» Exercise
Produce an exact copy of the listing.
>>>>>
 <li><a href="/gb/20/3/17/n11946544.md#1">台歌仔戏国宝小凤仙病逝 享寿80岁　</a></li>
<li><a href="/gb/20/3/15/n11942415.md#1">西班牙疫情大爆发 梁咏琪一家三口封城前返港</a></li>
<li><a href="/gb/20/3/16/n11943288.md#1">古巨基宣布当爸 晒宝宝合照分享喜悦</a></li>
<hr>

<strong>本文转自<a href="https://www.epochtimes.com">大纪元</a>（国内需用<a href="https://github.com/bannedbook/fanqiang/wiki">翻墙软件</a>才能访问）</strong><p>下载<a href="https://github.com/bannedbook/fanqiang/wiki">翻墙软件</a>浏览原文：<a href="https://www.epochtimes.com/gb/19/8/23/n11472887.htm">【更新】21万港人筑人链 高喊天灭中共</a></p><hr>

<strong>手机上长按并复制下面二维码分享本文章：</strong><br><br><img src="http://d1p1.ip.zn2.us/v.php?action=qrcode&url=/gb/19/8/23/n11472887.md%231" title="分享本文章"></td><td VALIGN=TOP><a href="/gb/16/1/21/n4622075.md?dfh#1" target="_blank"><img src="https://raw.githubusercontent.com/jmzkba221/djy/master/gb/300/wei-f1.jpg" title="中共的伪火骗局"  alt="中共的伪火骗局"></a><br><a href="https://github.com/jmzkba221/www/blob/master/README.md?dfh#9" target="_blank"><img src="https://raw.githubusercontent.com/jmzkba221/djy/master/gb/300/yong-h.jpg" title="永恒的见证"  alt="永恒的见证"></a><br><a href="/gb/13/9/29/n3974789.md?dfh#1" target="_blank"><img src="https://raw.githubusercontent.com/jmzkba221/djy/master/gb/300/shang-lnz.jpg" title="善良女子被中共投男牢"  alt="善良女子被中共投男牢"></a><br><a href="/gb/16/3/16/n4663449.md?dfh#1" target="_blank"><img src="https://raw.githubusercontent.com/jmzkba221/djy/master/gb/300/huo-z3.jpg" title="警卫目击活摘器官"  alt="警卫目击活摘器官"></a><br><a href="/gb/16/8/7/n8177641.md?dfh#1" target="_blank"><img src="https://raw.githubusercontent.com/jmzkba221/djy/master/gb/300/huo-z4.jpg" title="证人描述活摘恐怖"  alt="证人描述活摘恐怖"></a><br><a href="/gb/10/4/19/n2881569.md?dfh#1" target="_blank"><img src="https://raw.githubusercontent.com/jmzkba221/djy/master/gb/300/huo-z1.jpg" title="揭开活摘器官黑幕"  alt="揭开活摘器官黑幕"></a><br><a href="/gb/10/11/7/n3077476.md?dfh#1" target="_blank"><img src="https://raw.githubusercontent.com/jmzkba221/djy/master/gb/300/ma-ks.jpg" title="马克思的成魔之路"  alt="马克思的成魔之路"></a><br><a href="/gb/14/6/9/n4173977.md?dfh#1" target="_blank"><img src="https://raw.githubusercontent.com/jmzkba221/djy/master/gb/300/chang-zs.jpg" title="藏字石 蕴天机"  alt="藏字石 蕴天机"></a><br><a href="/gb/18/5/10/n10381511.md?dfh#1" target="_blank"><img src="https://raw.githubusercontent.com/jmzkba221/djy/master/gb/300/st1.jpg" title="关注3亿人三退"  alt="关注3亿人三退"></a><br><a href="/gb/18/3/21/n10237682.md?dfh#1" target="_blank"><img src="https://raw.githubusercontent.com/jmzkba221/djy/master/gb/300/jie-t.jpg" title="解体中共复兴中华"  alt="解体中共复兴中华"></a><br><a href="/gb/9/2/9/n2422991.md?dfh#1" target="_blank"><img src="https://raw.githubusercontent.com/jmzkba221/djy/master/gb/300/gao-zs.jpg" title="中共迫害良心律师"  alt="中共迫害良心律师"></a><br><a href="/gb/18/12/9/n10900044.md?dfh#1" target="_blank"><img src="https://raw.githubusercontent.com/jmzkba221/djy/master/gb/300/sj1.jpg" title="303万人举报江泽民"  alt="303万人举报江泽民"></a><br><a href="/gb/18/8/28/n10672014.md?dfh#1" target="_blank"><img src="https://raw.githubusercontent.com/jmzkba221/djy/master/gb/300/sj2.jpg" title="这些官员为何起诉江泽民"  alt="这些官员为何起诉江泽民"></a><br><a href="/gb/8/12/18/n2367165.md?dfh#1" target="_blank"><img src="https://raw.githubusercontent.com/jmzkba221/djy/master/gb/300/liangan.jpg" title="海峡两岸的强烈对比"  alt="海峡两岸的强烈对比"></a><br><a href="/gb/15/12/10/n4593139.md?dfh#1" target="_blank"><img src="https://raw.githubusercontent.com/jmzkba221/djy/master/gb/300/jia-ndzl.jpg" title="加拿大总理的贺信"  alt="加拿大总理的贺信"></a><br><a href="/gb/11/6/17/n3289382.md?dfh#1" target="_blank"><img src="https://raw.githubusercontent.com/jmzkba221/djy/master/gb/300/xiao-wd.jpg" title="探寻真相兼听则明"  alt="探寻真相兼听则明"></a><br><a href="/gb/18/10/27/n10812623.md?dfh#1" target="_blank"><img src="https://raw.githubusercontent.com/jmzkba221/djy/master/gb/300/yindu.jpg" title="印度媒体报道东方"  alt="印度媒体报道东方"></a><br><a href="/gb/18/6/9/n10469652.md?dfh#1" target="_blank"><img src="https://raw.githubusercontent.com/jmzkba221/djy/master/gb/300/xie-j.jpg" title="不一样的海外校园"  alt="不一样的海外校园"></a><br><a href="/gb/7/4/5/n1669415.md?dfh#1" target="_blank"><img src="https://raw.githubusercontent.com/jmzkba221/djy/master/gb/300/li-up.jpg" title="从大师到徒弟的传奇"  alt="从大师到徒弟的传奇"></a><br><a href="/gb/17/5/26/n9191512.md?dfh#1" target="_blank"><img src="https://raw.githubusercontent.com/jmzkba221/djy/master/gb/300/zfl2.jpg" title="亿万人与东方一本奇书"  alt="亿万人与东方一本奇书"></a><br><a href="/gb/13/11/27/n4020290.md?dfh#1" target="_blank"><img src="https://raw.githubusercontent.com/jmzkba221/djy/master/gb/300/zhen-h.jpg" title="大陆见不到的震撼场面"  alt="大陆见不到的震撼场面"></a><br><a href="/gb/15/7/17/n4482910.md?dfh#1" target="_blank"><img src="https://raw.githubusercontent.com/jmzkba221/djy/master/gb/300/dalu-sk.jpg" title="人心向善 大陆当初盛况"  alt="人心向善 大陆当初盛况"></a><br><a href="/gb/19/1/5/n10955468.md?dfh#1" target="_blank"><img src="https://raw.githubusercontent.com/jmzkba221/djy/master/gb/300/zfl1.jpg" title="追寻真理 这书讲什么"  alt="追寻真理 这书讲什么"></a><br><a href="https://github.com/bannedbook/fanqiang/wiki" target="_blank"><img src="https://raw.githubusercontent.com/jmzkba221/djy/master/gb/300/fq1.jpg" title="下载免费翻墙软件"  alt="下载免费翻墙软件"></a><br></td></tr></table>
<<<<<
» Final answer
 <li><a href="/gb/20/3/17/n11946544.md#1">台歌仔戏国宝小凤仙病逝 享寿80岁　</a></li>
<li><a href="/gb/20/3/15/n11942415.md#1">西班牙疫情大爆发 梁咏琪一家三口封城前返港</a></li>
<li><a href="/gb/20/3/16/n11943288.md#1">古巨基宣布当爸 晒宝宝合照分享喜悦</a></li>
<hr>

<strong>本文转自<a href="https://www.epochtimes.com">大纪元</a>（国内需用<a href="https://github.com/bannedbook/fanqiang/wiki">翻墙软件</a>才能访问）</strong><p>下载<a href="https://github.com/bannedbook/fanqiang/wiki">翻墙软件</a>浏览原文：<a href="https://www.epochtimes.com/gb/19/8/23/n11472887.htm">【更新】21万港人筑人链 高喊天灭中共</a></p><hr>

<strong>手机上长按并复制下面二维码分享本文章：</strong><br><br><img src="http://d1p1.ip.zn2.us/v.php?action=qrcode&url=/gb/19/8/23/n11472887.md%231" title="分享本文章"></td><td VALIGN=TOP><a href="/gb/16/1/21/n4622075.md?dfh#1" target="_blank"><img src="https://raw.githubusercontent.com/jmzkba221/djy/master/gb/300/wei-f1.jpg" title="中共的伪火骗局"  alt="中共的伪火骗局"></a><br><a href="https://github.com/jmzkba221/www/blob/master/README.md?dfh#9" target="_blank"><img src="https://raw.githubusercontent.com/jmzkba221/djy/master/gb/300/yong-h.jpg" title="永恒的见证"  alt="永恒的见证"></a><br><a href="/gb/13/9/29/n3974789.md?dfh#1" target="_blank"><img src="https://raw.githubusercontent.com/jmzkba221/djy/master/gb/300/shang-lnz.jpg" title="善良女子被中共投男牢"  alt="善良女子被中共投男牢"></a><br><a href="/gb/16/3/16/n4663449.md?dfh#1" target="_blank"><img src="https://raw.githubusercontent.com/jmzkba221/djy/master/gb/300/huo-z3.jpg" title="警卫目击活摘器官"  alt="警卫目击活摘器官"></a><br><a href="/gb/16/8/7/n8177641.md?dfh#1" target="_blank"><img src="https://raw.githubusercontent.com/jmzkba221/djy/master/gb/300/huo-z4.jpg" title="证人描述活摘恐怖"  alt="证人描述活摘恐怖"></a><br><a href="/gb/10/4/19/n2881569.md?dfh#1" target="_blank"><img src="https://raw.githubusercontent.com/jmzkba221/djy/master/gb/300/huo-z1.jpg" title="揭开活摘器官黑幕"  alt="揭开活摘器官黑幕"></a><br><a href="/gb/10/11/7/n3077476.md?dfh#1" target="_blank"><img src="https://raw.githubusercontent.com/jmzkba221/djy/master/gb/300/ma-ks.jpg" title="马克思的成魔之路"  alt="马克思的成魔之路"></a><br><a href="/gb/14/6/9/n4173977.md?dfh#1" target="_blank"><img src="https://raw.githubusercontent.com/jmzkba221/djy/master/gb/300/chang-zs.jpg" title="藏字石 蕴天机"  alt="藏字石 蕴天机"></a><br><a href="/gb/18/5/10/n10381511.md?dfh#1" target="_blank"><img src="https://raw.githubusercontent.com/jmzkba221/djy/master/gb/300/st1.jpg" title="关注3亿人三退"  alt="关注3亿人三退"></a><br><a href="/gb/18/3/21/n10237682.md?dfh#1" target="_blank"><img src="https://raw.githubusercontent.com/jmzkba221/djy/master/gb/300/jie-t.jpg" title="解体中共复兴中华"  alt="解体中共复兴中华"></a><br><a href="/gb/9/2/9/n2422991.md?dfh#1" target="_blank"><img src="https://raw.githubusercontent.com/jmzkba221/djy/master/gb/300/gao-zs.jpg" title="中共迫害良心律师"  alt="中共迫害良心律师"></a><br><a href="/gb/18/12/9/n10900044.md?dfh#1" target="_blank"><img src="https://raw.githubusercontent.com/jmzkba221/djy/master/gb/300/sj1.jpg" title="303万人举报江泽民"  alt="303万人举报江泽民"></a><br><a href="/gb/18/8/28/n10672014.md?dfh#1" target="_blank"><img src="https://raw.githubusercontent.com/jmzkba221/djy/master/gb/300/sj2.jpg" title="这些官员为何起诉江泽民"  alt="这些官员为何起诉江泽民"></a><br><a href="/gb/8/12/18/n2367165.md?dfh#1" target="_blank"><img src="https://raw.githubusercontent.com/jmzkba221/djy/master/gb/300/liangan.jpg" title="海峡两岸的强烈对比"  alt="海峡两岸的强烈对比"></a><br><a href="/gb/15/12/10/n4593139.md?dfh#1" target="_blank"><img src="https://raw.githubusercontent.com/jmzkba221/djy/master/gb/300/jia-ndzl.jpg" title="加拿大总理的贺信"  alt="加拿大总理的贺信"></a><br><a href="/gb/11/6/17/n3289382.md?dfh#1" target="_blank"><img src="https://raw.githubusercontent.com/jmzkba221/djy/master/gb/300/xiao-wd.jpg" title="探寻真相兼听则明"  alt="探寻真相兼听则明"></a><br><a href="/gb/18/10/27/n10812623.md?dfh#1" target="_blank"><img src="https://raw.githubusercontent.com/jmzkba221/djy/master/gb/300/yindu.jpg" title="印度媒体报道东方"  alt="印度媒体报道东方"></a><br><a href="/gb/18/6/9/n10469652.md?dfh#1" target="_blank"><img src="https://raw.githubusercontent.com/jmzkba221/djy/master/gb/300/xie-j.jpg" title="不一样的海外校园"  alt="不一样的海外校园"></a><br><a href="/gb/7/4/5/n1669415.md?dfh#1" target="_blank"><img src="https://raw.githubusercontent.com/jmzkba221/djy/master/gb/300/li-up.jpg" title="从大师到徒弟的传奇"  alt="从大师到徒弟的传奇"></a><br><a href="/gb/17/5/26/n9191512.md?dfh#1" target="_blank"><img src="https://raw.githubusercontent.com/jmzkba221/djy/master/gb/300/zfl2.jpg" title="亿万人与东方一本奇书"  alt="亿万人与东方一本奇书"></a><br><a href="/gb/13/11/27/n4020290.md?dfh#1" target="_blank"><img src="https://raw.githubusercontent.com/jmzkba221/djy/master/gb/300/zhen-h.jpg" title="大陆见不到的震撼场面"  alt="大陆见不到的震撼场面"></a><br><a href="/gb/15/7/17/n4482910.md?dfh#1" target="_blank"><img src="https://raw.githubusercontent.com/jmzkba221/djy/master/gb/300/dalu-sk.jpg" title="人心向善 大陆当初盛况"  alt="人心向善 大陆当初盛况"></a><br><a href="/gb/19/1/5/n10955468.md?dfh#1" target="_blank"><img src="https://raw.githubusercontent.com/jmzkba221/djy/master/gb/300/zfl1.jpg" title="追寻真理 这书讲什么"  alt="追寻真理 这书讲什么"></a><br><a href="https://github.com/bannedbook/fanqiang/wiki" target="_blank"><img src="https://raw.githubusercontent.com/jmzkba221/djy/master/gb/300/fq1.jpg" title="下载免费翻墙软件"  alt="下载免费翻墙软件"></a><br></td></tr></table>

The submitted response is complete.